In 1846 there was a move by the long titled Sheffield, Rotherham, Barnsley, Wakefield, Hull and Goole Railway to acquire the Sheffield Canal Company and provide itself with a city terminus. Before this deal could be completed the Sheffield and Lincolnshire Junction Railway (S&LJR) came in with an offer which was accepted. The S&LJR became part of the Manchester, Sheffield and Lincolnshire Railway (MS&LR) and on 22 July 1848 they became the owners of the canal by the Sheffield Canal Purchase Act 1848 (11 & 12 Vict. c. xciv). The canal was transferred to the River Dun Navigation Company by the Sheffield Canal Transfer Act 1849 (12 & 13 Vict. c. lxxv) of 28 July 1849 where it was joined by the Stainforth and Keadby Canal and the Dearne and Dove Canal. After fusion with the South Yorkshire, Doncaster and Goole Railway it became the South Yorkshire Railway and River Dun Navigation Company. The South Yorkshire Railway passed to the MS&LR and they again became the canal's owners.

== Canal amalgamation ==
In 1895 the Sheffield Canal was amalgamated with the River Don Navigation and the Stainforth and Keadby Canal to form the Sheffield and South Yorkshire Navigation. The following year the facilities at Sheffield were modernised and a new warehouse built straddling the basin.

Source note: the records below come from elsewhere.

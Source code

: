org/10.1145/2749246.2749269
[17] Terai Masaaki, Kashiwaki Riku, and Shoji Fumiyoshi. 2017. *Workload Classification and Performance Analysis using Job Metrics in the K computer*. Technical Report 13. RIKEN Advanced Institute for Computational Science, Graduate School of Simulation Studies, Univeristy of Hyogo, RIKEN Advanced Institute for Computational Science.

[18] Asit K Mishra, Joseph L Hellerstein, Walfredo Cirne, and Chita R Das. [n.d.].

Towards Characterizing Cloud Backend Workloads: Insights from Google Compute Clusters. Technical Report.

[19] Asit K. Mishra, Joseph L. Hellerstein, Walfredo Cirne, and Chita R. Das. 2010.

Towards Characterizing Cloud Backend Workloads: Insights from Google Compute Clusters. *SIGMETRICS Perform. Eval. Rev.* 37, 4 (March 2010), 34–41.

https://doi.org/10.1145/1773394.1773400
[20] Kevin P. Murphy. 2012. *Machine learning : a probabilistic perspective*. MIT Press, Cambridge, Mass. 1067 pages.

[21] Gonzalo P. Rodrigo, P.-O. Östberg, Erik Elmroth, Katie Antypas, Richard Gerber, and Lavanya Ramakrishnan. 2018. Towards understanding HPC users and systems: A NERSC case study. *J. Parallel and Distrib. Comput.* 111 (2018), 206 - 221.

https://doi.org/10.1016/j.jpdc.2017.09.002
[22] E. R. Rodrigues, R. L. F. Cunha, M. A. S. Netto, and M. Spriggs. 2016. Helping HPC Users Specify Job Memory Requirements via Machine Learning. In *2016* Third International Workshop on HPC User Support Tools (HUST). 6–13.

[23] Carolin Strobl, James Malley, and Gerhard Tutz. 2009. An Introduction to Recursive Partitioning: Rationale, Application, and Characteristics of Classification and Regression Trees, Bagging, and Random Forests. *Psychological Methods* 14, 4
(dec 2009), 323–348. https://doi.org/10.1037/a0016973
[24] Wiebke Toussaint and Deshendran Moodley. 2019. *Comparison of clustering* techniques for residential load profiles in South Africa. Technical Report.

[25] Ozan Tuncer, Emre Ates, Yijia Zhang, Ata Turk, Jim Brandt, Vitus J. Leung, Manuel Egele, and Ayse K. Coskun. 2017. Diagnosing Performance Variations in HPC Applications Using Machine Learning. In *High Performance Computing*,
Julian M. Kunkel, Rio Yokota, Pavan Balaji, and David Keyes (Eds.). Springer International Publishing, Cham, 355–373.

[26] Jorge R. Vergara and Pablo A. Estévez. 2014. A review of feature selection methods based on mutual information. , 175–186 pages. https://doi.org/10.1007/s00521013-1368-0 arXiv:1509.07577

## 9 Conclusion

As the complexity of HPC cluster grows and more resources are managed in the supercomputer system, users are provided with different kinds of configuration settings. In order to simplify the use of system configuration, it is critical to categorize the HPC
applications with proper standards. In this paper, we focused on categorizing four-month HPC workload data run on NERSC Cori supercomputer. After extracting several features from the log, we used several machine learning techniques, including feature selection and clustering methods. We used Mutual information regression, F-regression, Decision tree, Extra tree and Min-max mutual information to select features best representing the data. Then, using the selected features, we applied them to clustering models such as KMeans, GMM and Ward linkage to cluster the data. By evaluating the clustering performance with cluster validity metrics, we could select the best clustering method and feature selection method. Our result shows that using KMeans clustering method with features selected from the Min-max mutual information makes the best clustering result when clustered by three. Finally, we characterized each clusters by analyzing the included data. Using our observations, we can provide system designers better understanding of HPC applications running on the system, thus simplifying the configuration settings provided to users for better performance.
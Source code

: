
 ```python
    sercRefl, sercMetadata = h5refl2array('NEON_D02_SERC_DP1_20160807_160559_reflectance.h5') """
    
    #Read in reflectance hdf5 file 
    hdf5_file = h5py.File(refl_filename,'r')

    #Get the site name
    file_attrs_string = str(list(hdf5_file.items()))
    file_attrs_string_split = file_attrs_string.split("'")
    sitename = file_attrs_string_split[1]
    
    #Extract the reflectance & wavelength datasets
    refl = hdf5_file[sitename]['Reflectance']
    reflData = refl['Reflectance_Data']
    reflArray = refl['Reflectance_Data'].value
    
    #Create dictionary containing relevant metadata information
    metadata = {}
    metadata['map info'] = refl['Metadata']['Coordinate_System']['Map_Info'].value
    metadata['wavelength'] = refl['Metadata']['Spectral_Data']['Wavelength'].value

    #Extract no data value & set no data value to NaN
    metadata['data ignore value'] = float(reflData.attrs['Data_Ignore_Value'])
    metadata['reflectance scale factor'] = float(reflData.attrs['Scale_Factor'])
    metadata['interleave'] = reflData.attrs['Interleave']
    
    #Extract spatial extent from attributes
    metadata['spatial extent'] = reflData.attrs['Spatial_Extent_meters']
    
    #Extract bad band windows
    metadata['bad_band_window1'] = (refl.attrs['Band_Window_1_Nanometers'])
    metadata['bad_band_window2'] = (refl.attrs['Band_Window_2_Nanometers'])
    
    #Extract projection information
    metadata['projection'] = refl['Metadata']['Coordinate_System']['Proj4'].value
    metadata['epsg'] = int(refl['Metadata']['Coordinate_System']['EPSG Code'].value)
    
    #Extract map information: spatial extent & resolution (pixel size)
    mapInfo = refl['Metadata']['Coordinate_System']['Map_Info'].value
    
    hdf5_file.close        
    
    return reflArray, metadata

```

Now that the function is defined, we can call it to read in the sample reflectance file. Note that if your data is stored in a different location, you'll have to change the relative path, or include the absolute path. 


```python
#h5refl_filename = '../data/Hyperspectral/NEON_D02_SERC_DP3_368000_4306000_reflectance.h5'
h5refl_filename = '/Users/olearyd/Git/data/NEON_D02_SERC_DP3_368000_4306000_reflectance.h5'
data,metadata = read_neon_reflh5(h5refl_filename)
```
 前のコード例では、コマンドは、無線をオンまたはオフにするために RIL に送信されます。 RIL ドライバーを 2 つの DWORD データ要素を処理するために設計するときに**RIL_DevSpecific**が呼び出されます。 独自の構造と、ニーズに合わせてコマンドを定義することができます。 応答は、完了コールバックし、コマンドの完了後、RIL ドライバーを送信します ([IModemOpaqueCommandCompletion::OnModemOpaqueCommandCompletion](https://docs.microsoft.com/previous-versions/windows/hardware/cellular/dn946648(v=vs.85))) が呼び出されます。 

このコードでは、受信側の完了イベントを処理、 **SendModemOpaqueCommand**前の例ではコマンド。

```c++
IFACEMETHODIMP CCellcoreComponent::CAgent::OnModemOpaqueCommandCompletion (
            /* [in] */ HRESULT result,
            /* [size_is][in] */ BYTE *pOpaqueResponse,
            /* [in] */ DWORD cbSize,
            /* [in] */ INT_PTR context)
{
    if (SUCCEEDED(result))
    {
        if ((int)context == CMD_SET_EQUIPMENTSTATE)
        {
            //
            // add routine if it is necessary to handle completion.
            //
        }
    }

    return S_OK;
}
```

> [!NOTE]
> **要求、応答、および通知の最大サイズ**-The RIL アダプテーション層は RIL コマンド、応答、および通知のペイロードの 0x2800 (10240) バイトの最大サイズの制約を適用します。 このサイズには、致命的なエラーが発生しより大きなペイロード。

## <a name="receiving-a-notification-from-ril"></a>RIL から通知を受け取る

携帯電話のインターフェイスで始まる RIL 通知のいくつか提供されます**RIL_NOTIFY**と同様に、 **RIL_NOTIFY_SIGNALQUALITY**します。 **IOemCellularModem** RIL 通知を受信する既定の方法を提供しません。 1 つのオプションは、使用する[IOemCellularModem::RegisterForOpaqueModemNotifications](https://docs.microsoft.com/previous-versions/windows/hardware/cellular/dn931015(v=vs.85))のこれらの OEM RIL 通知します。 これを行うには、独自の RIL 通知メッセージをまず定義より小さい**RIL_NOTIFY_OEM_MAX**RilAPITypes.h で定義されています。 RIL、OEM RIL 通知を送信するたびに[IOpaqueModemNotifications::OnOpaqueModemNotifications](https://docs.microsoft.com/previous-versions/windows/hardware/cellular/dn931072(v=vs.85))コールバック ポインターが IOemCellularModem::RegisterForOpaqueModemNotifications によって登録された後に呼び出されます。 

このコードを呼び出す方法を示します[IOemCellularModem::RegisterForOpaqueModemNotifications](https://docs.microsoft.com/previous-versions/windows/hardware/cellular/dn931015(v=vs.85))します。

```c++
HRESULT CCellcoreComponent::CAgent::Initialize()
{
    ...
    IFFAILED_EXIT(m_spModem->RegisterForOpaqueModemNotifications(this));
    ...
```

== Post First World War and future plans ==
The government took control of the canals during the First World War and no maintenance was undertaken. After the war, in October 1918, the city council and local business met and decided to press the government to nationalise the canals and pay the costs of repairs. In principle they would be willing to contribute to "Free the canal of railway interference". In 1920 the Transport Committee of the city council received several plans for the canal. Within the city these included the construction at Tinsley, adjacent to Tinsley station, of a new basin to serve the eastern side of Sheffield and to retain and improve the canal basin to serve the more general and lighter trades of the city centre. The city council was unwilling to go ahead with these works without government backing which was not forthcoming, however in 1925 a new grain silo was erected alongside the canal by, and for the use of Samuel Smith (Sheffield) Limited, based on Carlisle Street. Before this they had received the grain in sacks which were transferred by horse dray from the canal basin, the weight being such that an extra horse was added to haul the dray up Spital Hill to reach Carlisle Street.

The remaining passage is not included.